Zivilcourage

  • @Anders: ich hab nun leider zwei Situationen, die ich hätte auf jeden Fall besser angehen sollen. Leider sind sie geschehen und eine Zeitmaschine gibt es nicht. Aber na ja, was mich tröstet ist, dass die Situationen sich innerhalb weniger Sekunden aufgelöst haben und niemand zu Schaden gekommen ist. Ärgert einen trotzdem im Nachhinein und zukünftig will man einfach besser handeln.


    Situation 1: Ich steig am Bahnhof aus einem Bus, sehe sofort einen jungen Mann sehr nah am Bahnsteigrand stehen - mit dem Rücken zu den Gleisen und Kopfhörern auf. Mein Blick richtet sich in die Ferne, aus der die Züge auf diesem Gleis kommen. Und es war ein Güterzug im Anmarsch. Sekunden später raste er schon durch den Bahnhof. Der junge Mann hat sich etwas erschreckt und hat sich gleich etwas von der Kante entfernt.
    Problem: Ich hätte irgendwie verbal und gestikulierend ihn darauf aufmerksam machen müssen, dass sich ein Zug nähert. Stattdessen stand ich wie angewurzelt vor dieser Situation.

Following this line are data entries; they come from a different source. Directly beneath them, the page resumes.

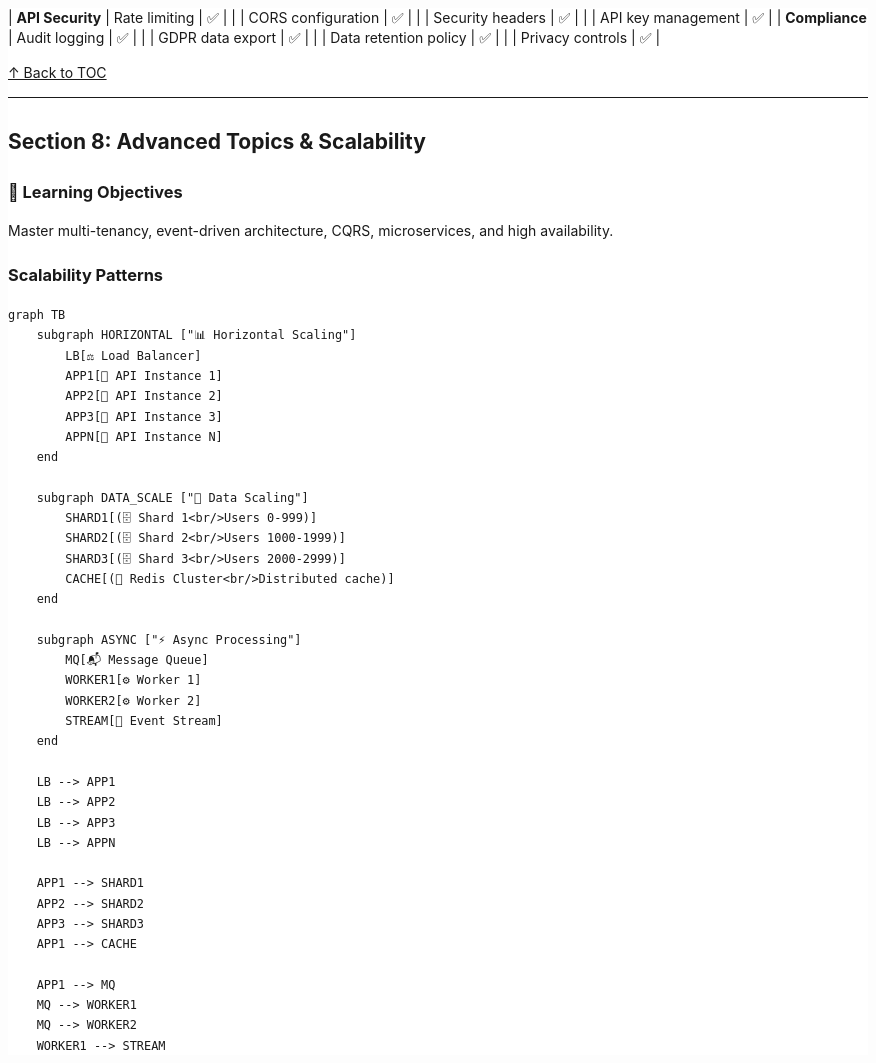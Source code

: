 | **API Security** | Rate limiting | ✅ |
| | CORS configuration | ✅ |
| | Security headers | ✅ |
| | API key management | ✅ |
| **Compliance** | Audit logging | ✅ |
| | GDPR data export | ✅ |
| | Data retention policy | ✅ |
| | Privacy controls | ✅ |

[↑ Back to TOC](#-table-of-contents)

---

## Section 8: Advanced Topics & Scalability

### 🎯 Learning Objectives

Master multi-tenancy, event-driven architecture, CQRS, microservices, and high availability.

### Scalability Patterns

```mermaid
graph TB
    subgraph HORIZONTAL ["📊 Horizontal Scaling"]
        LB[⚖️ Load Balancer]
        APP1[🚀 API Instance 1]
        APP2[🚀 API Instance 2]
        APP3[🚀 API Instance 3]
        APPN[🚀 API Instance N]
    end

    subgraph DATA_SCALE ["💾 Data Scaling"]
        SHARD1[(🗄️ Shard 1<br/>Users 0-999)]
        SHARD2[(🗄️ Shard 2<br/>Users 1000-1999)]
        SHARD3[(🗄️ Shard 3<br/>Users 2000-2999)]
        CACHE[(🔴 Redis Cluster<br/>Distributed cache)]
    end

    subgraph ASYNC ["⚡ Async Processing"]
        MQ[📬 Message Queue]
        WORKER1[⚙️ Worker 1]
        WORKER2[⚙️ Worker 2]
        STREAM[🌊 Event Stream]
    end

    LB --> APP1
    LB --> APP2
    LB --> APP3
    LB --> APPN
    
    APP1 --> SHARD1
    APP2 --> SHARD2
    APP3 --> SHARD3
    APP1 --> CACHE
    
    APP1 --> MQ
    MQ --> WORKER1
    MQ --> WORKER2
    WORKER1 --> STREAM
```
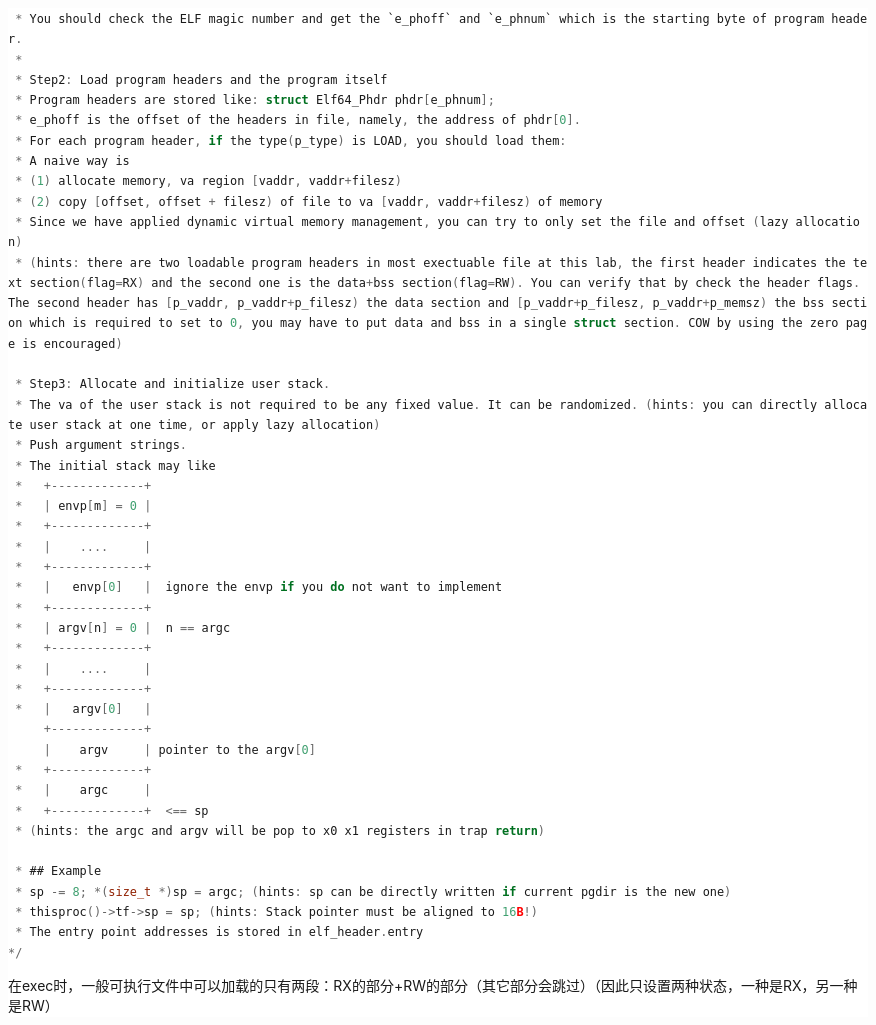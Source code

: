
 ```C
 * You should check the ELF magic number and get the `e_phoff` and `e_phnum` which is the starting byte of program header.
 *
 * Step2: Load program headers and the program itself
 * Program headers are stored like: struct Elf64_Phdr phdr[e_phnum];
 * e_phoff is the offset of the headers in file, namely, the address of phdr[0].
 * For each program header, if the type(p_type) is LOAD, you should load them:
 * A naive way is 
 * (1) allocate memory, va region [vaddr, vaddr+filesz)
 * (2) copy [offset, offset + filesz) of file to va [vaddr, vaddr+filesz) of memory
 * Since we have applied dynamic virtual memory management, you can try to only set the file and offset (lazy allocation)
 * (hints: there are two loadable program headers in most exectuable file at this lab, the first header indicates the text section(flag=RX) and the second one is the data+bss section(flag=RW). You can verify that by check the header flags. The second header has [p_vaddr, p_vaddr+p_filesz) the data section and [p_vaddr+p_filesz, p_vaddr+p_memsz) the bss section which is required to set to 0, you may have to put data and bss in a single struct section. COW by using the zero page is encouraged)

 * Step3: Allocate and initialize user stack.
 * The va of the user stack is not required to be any fixed value. It can be randomized. (hints: you can directly allocate user stack at one time, or apply lazy allocation)
 * Push argument strings.
 * The initial stack may like
 *   +-------------+
 *   | envp[m] = 0 |
 *   +-------------+
 *   |    ....     |
 *   +-------------+
 *   |   envp[0]   |  ignore the envp if you do not want to implement
 *   +-------------+
 *   | argv[n] = 0 |  n == argc
 *   +-------------+
 *   |    ....     |
 *   +-------------+
 *   |   argv[0]   |
     +-------------+
     |    argv     | pointer to the argv[0]
 *   +-------------+
 *   |    argc     |
 *   +-------------+  <== sp
 * (hints: the argc and argv will be pop to x0 x1 registers in trap return) 

 * ## Example
 * sp -= 8; *(size_t *)sp = argc; (hints: sp can be directly written if current pgdir is the new one)
 * thisproc()->tf->sp = sp; (hints: Stack pointer must be aligned to 16B!)
 * The entry point addresses is stored in elf_header.entry
*/ 
```

在exec时，一般可执行文件中可以加载的只有两段：RX的部分+RW的部分（其它部分会跳过）（因此只设置两种状态，一种是RX，另一种是RW）
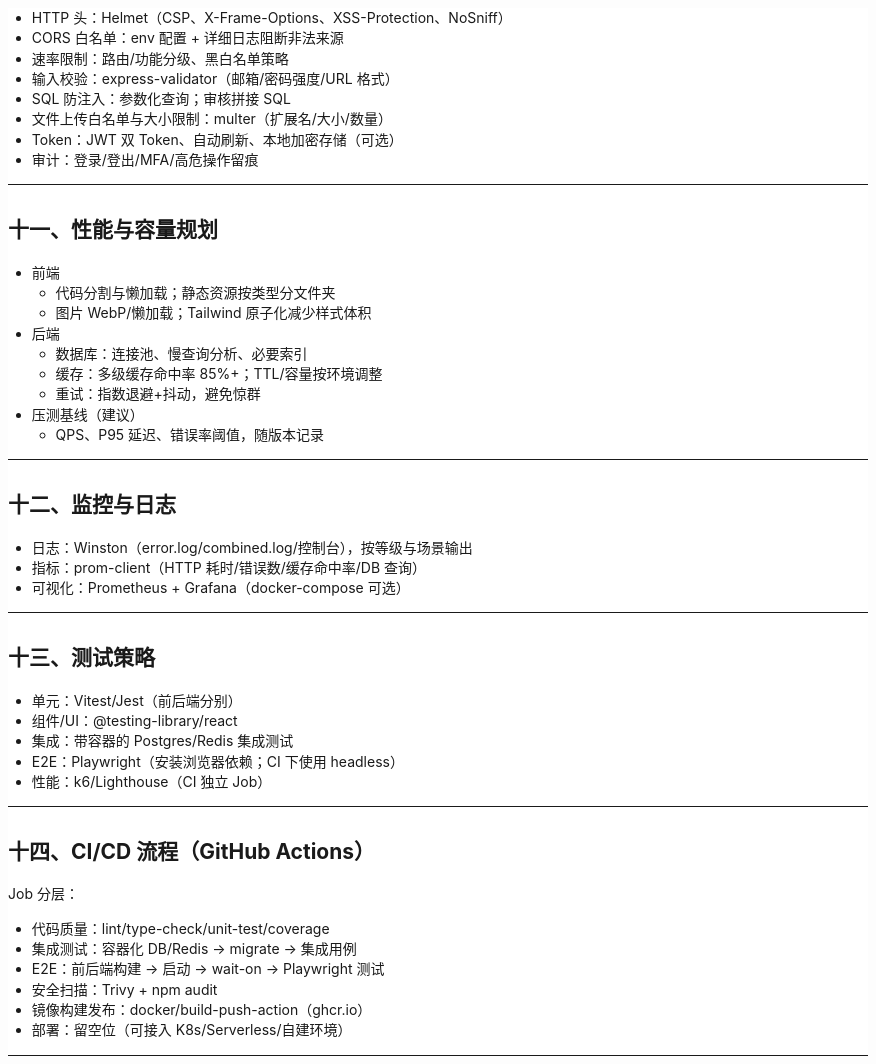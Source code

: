 - HTTP 头：Helmet（CSP、X-Frame-Options、XSS-Protection、NoSniff）
- CORS 白名单：env 配置 + 详细日志阻断非法来源
- 速率限制：路由/功能分级、黑白名单策略
- 输入校验：express-validator（邮箱/密码强度/URL 格式）
- SQL 防注入：参数化查询；审核拼接 SQL
- 文件上传白名单与大小限制：multer（扩展名/大小/数量）
- Token：JWT 双 Token、自动刷新、本地加密存储（可选）
- 审计：登录/登出/MFA/高危操作留痕

---

## 十一、性能与容量规划

- 前端
  - 代码分割与懒加载；静态资源按类型分文件夹
  - 图片 WebP/懒加载；Tailwind 原子化减少样式体积
- 后端
  - 数据库：连接池、慢查询分析、必要索引
  - 缓存：多级缓存命中率 85%+；TTL/容量按环境调整
  - 重试：指数退避+抖动，避免惊群
- 压测基线（建议）
  - QPS、P95 延迟、错误率阈值，随版本记录

---

## 十二、监控与日志

- 日志：Winston（error.log/combined.log/控制台），按等级与场景输出
- 指标：prom-client（HTTP 耗时/错误数/缓存命中率/DB 查询）
- 可视化：Prometheus + Grafana（docker-compose 可选）

---

## 十三、测试策略

- 单元：Vitest/Jest（前后端分别）
- 组件/UI：@testing-library/react
- 集成：带容器的 Postgres/Redis 集成测试
- E2E：Playwright（安装浏览器依赖；CI 下使用 headless）
- 性能：k6/Lighthouse（CI 独立 Job）

---

## 十四、CI/CD 流程（GitHub Actions）

Job 分层：
- 代码质量：lint/type-check/unit-test/coverage
- 集成测试：容器化 DB/Redis → migrate → 集成用例
- E2E：前后端构建 → 启动 → wait-on → Playwright 测试
- 安全扫描：Trivy + npm audit
- 镜像构建发布：docker/build-push-action（ghcr.io）
- 部署：留空位（可接入 K8s/Serverless/自建环境）

---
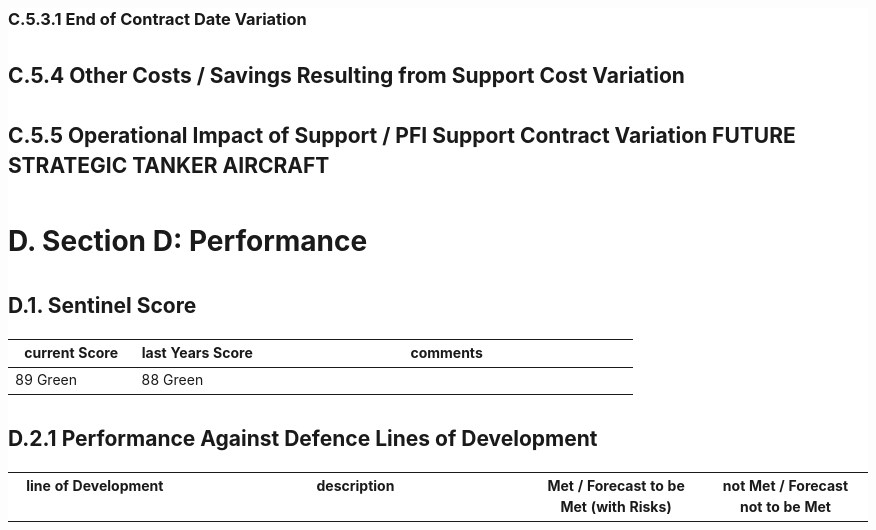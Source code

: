 ### C.5.3.1 End of Contract Date Variation

## C.5.4 Other Costs / Savings Resulting from Support Cost Variation

## C.5.5 Operational Impact of Support / PFI Support Contract Variation FUTURE STRATEGIC TANKER AIRCRAFT

# D. Section D: Performance

## D.1. Sentinel Score

<table>
<colgroup>
<col Style="Width: 20%" />
<col Style="Width: 20%" />
<col Style="Width: 59%" />
</Colgroup>
<thead>
<tr>
<th>current Score</Th>
<th>last Years Score</Th>
<th>comments</Th>
</Tr>
</Thead>
<tbody>
<tr>
<td>
89 Green
</Td>
<td>
88 Green
</Td>
<td></Td>
</Tr>
</Tbody>
</Table>

## D.2.1 Performance Against Defence Lines of Development

<table>
<colgroup>
<col Style="Width: 20%" />
<col Style="Width: 40%" />
<col Style="Width: 20%" />
<col Style="Width: 19%" />
</Colgroup>
<thead>
<tr>
<th>line of Development</Th>
<th>description</Th>
<th>
Met / Forecast to be Met (with Risks)
</Th>
<th>not Met /
Forecast not to be Met</Th>
</Tr>
</Thead>
<tbody>
<tr>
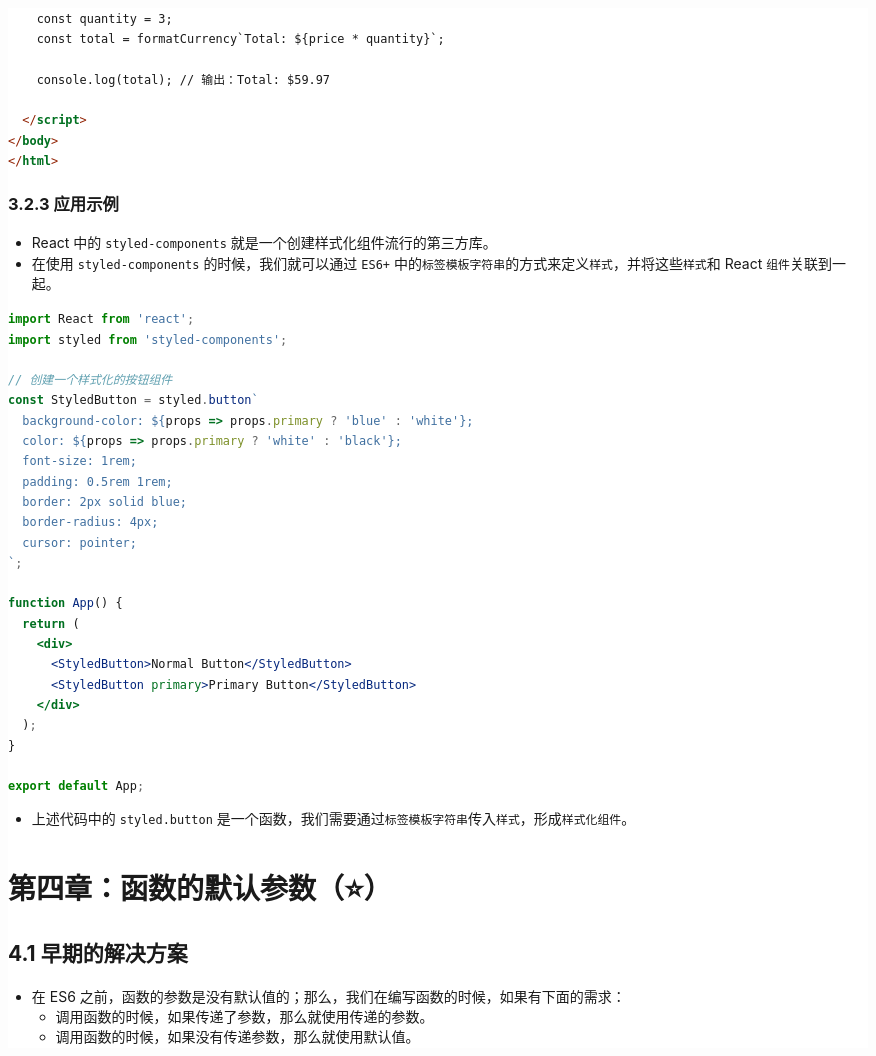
 ```html
    const quantity = 3;
    const total = formatCurrency`Total: ${price * quantity}`;

    console.log(total); // 输出：Total: $59.97

  </script>
</body>
</html>
```

### 3.2.3 应用示例

* React 中的 `styled-components` 就是一个创建样式化组件流行的第三方库。
* 在使用  `styled-components` 的时候，我们就可以通过 `ES6+` 中的`标签模板字符串`的方式来定义`样式`，并将这些`样式`和 React `组件`关联到一起。

```jsx
import React from 'react';
import styled from 'styled-components';

// 创建一个样式化的按钮组件
const StyledButton = styled.button`
  background-color: ${props => props.primary ? 'blue' : 'white'};
  color: ${props => props.primary ? 'white' : 'black'};
  font-size: 1rem;
  padding: 0.5rem 1rem;
  border: 2px solid blue;
  border-radius: 4px;
  cursor: pointer;
`;

function App() {
  return (
    <div>
      <StyledButton>Normal Button</StyledButton>
      <StyledButton primary>Primary Button</StyledButton>
    </div>
  );
}

export default App;
```

* 上述代码中的 `styled.button` 是一个函数，我们需要通过`标签模板字符串`传入`样式`，形成`样式化组件`。



# 第四章：函数的默认参数（⭐）

## 4.1 早期的解决方案

* 在 ES6 之前，函数的参数是没有默认值的；那么，我们在编写函数的时候，如果有下面的需求：
  * 调用函数的时候，如果传递了参数，那么就使用传递的参数。
  * 调用函数的时候，如果没有传递参数，那么就使用默认值。
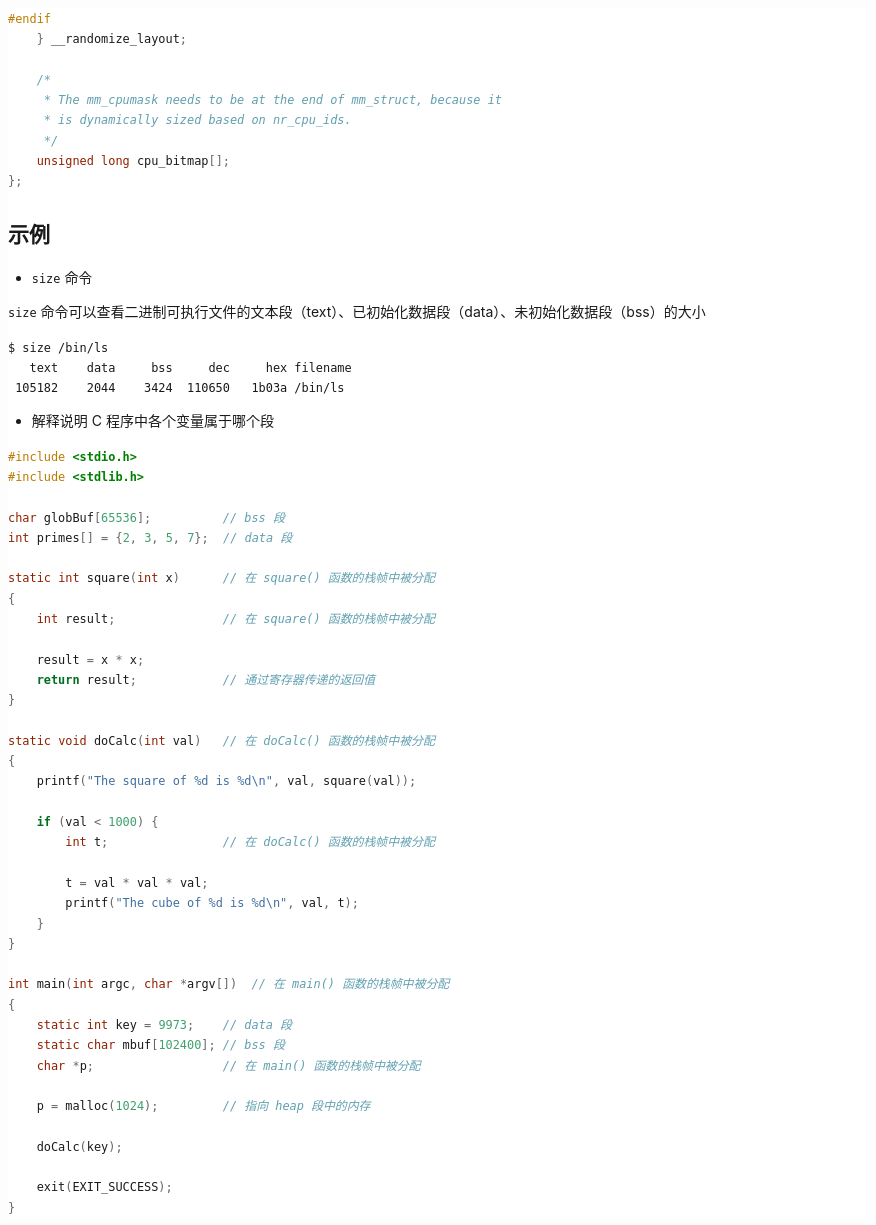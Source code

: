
 ```c
#endif
	} __randomize_layout;

	/*
	 * The mm_cpumask needs to be at the end of mm_struct, because it
	 * is dynamically sized based on nr_cpu_ids.
	 */
	unsigned long cpu_bitmap[];
};
```

## 示例

* `size` 命令

`size` 命令可以查看二进制可执行文件的文本段（text）、已初始化数据段（data）、未初始化数据段（bss）的大小

```sh
$ size /bin/ls
   text	   data	    bss	    dec	    hex	filename
 105182	   2044	   3424	 110650	  1b03a	/bin/ls
```

* 解释说明 C 程序中各个变量属于哪个段

```c
#include <stdio.h>
#include <stdlib.h>

char globBuf[65536];          // bss 段
int primes[] = {2, 3, 5, 7};  // data 段

static int square(int x)      // 在 square() 函数的栈帧中被分配
{
    int result;               // 在 square() 函数的栈帧中被分配

    result = x * x;
    return result;            // 通过寄存器传递的返回值
}

static void doCalc(int val)   // 在 doCalc() 函数的栈帧中被分配
{
    printf("The square of %d is %d\n", val, square(val));

    if (val < 1000) {
        int t;                // 在 doCalc() 函数的栈帧中被分配

        t = val * val * val;
        printf("The cube of %d is %d\n", val, t);
    }
}

int main(int argc, char *argv[])  // 在 main() 函数的栈帧中被分配
{
    static int key = 9973;    // data 段
    static char mbuf[102400]; // bss 段
    char *p;                  // 在 main() 函数的栈帧中被分配

    p = malloc(1024);         // 指向 heap 段中的内存

    doCalc(key);

    exit(EXIT_SUCCESS);
}
```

    Situation 2: Gleicher Bahnhof. Will eine Treppe runter eine Unterführung durch zu meinem Gleis. Auf der Treppe oben bleib ich stehen, weil ich weiter unten zwei Menschen sehe, die einen Konflikt zu haben scheinen. Dabei wird einer gegen die Wand gedrückt. Sekunden später lässt der andere von dem einen ab und läuft die Treppen nach oben, an mir vorbei. Der andere, der gegen die Wand gedrückt wurde, geht die Unterführung unten weiter.
    Problem: Ich hätte denjenigen, der gegen die Wand gedrückt wurde und der in meine Richtung (Unterführung) ging, fragen sollen, ob alles ok ist. Stattdessen lief ich an ihm vorbei. Er machte zwar keinen sonderlich verletzten Eindruck, aber trotzdem hätte ich fragen MÜSSEN.
    Gedanken: Wer weiß, was da vorher war, dass es zu dieser Situation kam. Nach Raub oder so was sah es mir nicht aus. Der gegen-die-Wand-Drücker hatte jetzt keine Sachen in der Hand, als er an mir vorbeilief. Ich denke, die hatten sich vorher irgendwie in die Wolle bekommen. Aber das weiß man nicht. Lieber noch mal nachfragen -> hab ich verpasst.
    Noch was: Oben an der Treppe, wo ich stand, lag eine Gürteltasche. Ich hob sie in dieser Situation auf. Der Typ, der nach oben lief, nahm sie entgegen, als er an mir vorbeilief. Ich bin mir ziemlich sicher, dass diese ihm gehörte, da der andere ja in die andere Richtung ging und nicht nach dieser Gürteltasche schaute. Trotzdem, ich hätte sie nicht aufheben sollen.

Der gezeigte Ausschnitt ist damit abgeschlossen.